(Saved data entries)
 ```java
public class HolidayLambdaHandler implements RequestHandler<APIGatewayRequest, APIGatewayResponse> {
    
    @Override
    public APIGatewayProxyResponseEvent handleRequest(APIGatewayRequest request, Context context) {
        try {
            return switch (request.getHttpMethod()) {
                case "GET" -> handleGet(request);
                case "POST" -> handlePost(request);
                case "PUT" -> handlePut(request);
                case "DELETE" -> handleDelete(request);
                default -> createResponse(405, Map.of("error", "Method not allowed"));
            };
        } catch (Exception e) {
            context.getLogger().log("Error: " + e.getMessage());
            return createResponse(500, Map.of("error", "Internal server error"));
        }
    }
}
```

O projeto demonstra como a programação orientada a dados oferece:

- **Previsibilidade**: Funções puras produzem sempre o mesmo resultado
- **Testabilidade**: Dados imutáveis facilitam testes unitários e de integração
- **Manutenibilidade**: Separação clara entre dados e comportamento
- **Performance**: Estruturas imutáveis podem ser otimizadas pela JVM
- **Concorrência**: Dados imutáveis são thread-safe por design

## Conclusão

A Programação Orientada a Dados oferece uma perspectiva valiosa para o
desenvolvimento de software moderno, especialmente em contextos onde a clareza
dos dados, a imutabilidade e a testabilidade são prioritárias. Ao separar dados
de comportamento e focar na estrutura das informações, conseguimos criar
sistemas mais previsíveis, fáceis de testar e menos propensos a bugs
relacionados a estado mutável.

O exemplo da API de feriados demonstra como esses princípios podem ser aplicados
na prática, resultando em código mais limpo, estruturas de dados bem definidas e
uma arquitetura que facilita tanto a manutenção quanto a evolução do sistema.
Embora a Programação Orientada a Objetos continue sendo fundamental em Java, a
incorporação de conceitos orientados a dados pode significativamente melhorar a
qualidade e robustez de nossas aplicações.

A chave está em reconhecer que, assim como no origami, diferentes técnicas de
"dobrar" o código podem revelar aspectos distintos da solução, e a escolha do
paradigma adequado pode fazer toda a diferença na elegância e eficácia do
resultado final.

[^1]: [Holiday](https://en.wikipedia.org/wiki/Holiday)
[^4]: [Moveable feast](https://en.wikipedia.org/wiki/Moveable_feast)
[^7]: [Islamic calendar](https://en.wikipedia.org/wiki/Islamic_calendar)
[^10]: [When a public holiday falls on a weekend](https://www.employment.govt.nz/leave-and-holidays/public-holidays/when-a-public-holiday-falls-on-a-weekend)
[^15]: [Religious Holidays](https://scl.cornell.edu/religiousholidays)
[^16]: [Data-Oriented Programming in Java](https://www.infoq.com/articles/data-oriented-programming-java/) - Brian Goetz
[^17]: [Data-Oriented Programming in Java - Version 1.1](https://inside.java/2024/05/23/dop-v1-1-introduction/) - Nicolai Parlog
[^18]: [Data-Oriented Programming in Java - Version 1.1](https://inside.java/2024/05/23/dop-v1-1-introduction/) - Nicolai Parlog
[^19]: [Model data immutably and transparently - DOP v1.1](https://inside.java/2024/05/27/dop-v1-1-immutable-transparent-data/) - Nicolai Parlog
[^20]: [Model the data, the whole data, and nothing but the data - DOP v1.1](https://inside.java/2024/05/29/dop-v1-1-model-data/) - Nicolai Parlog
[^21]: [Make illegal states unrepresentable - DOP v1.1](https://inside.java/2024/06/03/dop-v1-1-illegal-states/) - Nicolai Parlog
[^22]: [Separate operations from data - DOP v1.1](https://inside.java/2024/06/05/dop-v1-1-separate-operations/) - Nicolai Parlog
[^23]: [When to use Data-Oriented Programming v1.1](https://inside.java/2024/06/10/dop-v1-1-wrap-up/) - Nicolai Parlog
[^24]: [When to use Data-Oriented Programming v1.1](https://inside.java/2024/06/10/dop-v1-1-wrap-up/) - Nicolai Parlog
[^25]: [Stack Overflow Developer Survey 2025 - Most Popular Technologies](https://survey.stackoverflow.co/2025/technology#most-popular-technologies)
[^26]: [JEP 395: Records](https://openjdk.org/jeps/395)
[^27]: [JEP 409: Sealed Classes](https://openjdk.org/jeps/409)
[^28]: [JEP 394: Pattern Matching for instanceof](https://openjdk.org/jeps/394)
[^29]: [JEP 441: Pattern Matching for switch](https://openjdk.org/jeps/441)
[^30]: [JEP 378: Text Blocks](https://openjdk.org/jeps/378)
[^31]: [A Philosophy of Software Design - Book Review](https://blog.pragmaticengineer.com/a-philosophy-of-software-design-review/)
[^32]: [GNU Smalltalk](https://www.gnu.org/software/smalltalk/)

### REQUIRED WORK
Print out every entry, keeping each one exact.

### TASK OUTPUT
 ```java
public class HolidayLambdaHandler implements RequestHandler<APIGatewayRequest, APIGatewayResponse> {
    
    @Override
    public APIGatewayProxyResponseEvent handleRequest(APIGatewayRequest request, Context context) {
        try {
            return switch (request.getHttpMethod()) {
                case "GET" -> handleGet(request);
                case "POST" -> handlePost(request);
                case "PUT" -> handlePut(request);
                case "DELETE" -> handleDelete(request);
                default -> createResponse(405, Map.of("error", "Method not allowed"));
            };
        } catch (Exception e) {
            context.getLogger().log("Error: " + e.getMessage());
            return createResponse(500, Map.of("error", "Internal server error"));
        }
    }
}
```

O projeto demonstra como a programação orientada a dados oferece:

- **Previsibilidade**: Funções puras produzem sempre o mesmo resultado
- **Testabilidade**: Dados imutáveis facilitam testes unitários e de integração
- **Manutenibilidade**: Separação clara entre dados e comportamento
- **Performance**: Estruturas imutáveis podem ser otimizadas pela JVM
- **Concorrência**: Dados imutáveis são thread-safe por design

## Conclusão

A Programação Orientada a Dados oferece uma perspectiva valiosa para o
desenvolvimento de software moderno, especialmente em contextos onde a clareza
dos dados, a imutabilidade e a testabilidade são prioritárias. Ao separar dados
de comportamento e focar na estrutura das informações, conseguimos criar
sistemas mais previsíveis, fáceis de testar e menos propensos a bugs
relacionados a estado mutável.

O exemplo da API de feriados demonstra como esses princípios podem ser aplicados
na prática, resultando em código mais limpo, estruturas de dados bem definidas e
uma arquitetura que facilita tanto a manutenção quanto a evolução do sistema.
Embora a Programação Orientada a Objetos continue sendo fundamental em Java, a
incorporação de conceitos orientados a dados pode significativamente melhorar a
qualidade e robustez de nossas aplicações.

A chave está em reconhecer que, assim como no origami, diferentes técnicas de
"dobrar" o código podem revelar aspectos distintos da solução, e a escolha do
paradigma adequado pode fazer toda a diferença na elegância e eficácia do
resultado final.

[^1]: [Holiday](https://en.wikipedia.org/wiki/Holiday)
[^4]: [Moveable feast](https://en.wikipedia.org/wiki/Moveable_feast)
[^7]: [Islamic calendar](https://en.wikipedia.org/wiki/Islamic_calendar)
[^10]: [When a public holiday falls on a weekend](https://www.employment.govt.nz/leave-and-holidays/public-holidays/when-a-public-holiday-falls-on-a-weekend)
[^15]: [Religious Holidays](https://scl.cornell.edu/religiousholidays)
[^16]: [Data-Oriented Programming in Java](https://www.infoq.com/articles/data-oriented-programming-java/) - Brian Goetz
[^17]: [Data-Oriented Programming in Java - Version 1.1](https://inside.java/2024/05/23/dop-v1-1-introduction/) - Nicolai Parlog
[^18]: [Data-Oriented Programming in Java - Version 1.1](https://inside.java/2024/05/23/dop-v1-1-introduction/) - Nicolai Parlog
[^19]: [Model data immutably and transparently - DOP v1.1](https://inside.java/2024/05/27/dop-v1-1-immutable-transparent-data/) - Nicolai Parlog
[^20]: [Model the data, the whole data, and nothing but the data - DOP v1.1](https://inside.java/2024/05/29/dop-v1-1-model-data/) - Nicolai Parlog
[^21]: [Make illegal states unrepresentable - DOP v1.1](https://inside.java/2024/06/03/dop-v1-1-illegal-states/) - Nicolai Parlog
[^22]: [Separate operations from data - DOP v1.1](https://inside.java/2024/06/05/dop-v1-1-separate-operations/) - Nicolai Parlog
[^23]: [When to use Data-Oriented Programming v1.1](https://inside.java/2024/06/10/dop-v1-1-wrap-up/) - Nicolai Parlog
[^24]: [When to use Data-Oriented Programming v1.1](https://inside.java/2024/06/10/dop-v1-1-wrap-up/) - Nicolai Parlog
[^25]: [Stack Overflow Developer Survey 2025 - Most Popular Technologies](https://survey.stackoverflow.co/2025/technology#most-popular-technologies)
[^26]: [JEP 395: Records](https://openjdk.org/jeps/395)
[^27]: [JEP 409: Sealed Classes](https://openjdk.org/jeps/409)
[^28]: [JEP 394: Pattern Matching for instanceof](https://openjdk.org/jeps/394)
[^29]: [JEP 441: Pattern Matching for switch](https://openjdk.org/jeps/441)
[^30]: [JEP 378: Text Blocks](https://openjdk.org/jeps/378)
[^31]: [A Philosophy of Software Design - Book Review](https://blog.pragmaticengineer.com/a-philosophy-of-software-design-review/)
[^32]: [GNU Smalltalk](https://www.gnu.org/software/smalltalk/)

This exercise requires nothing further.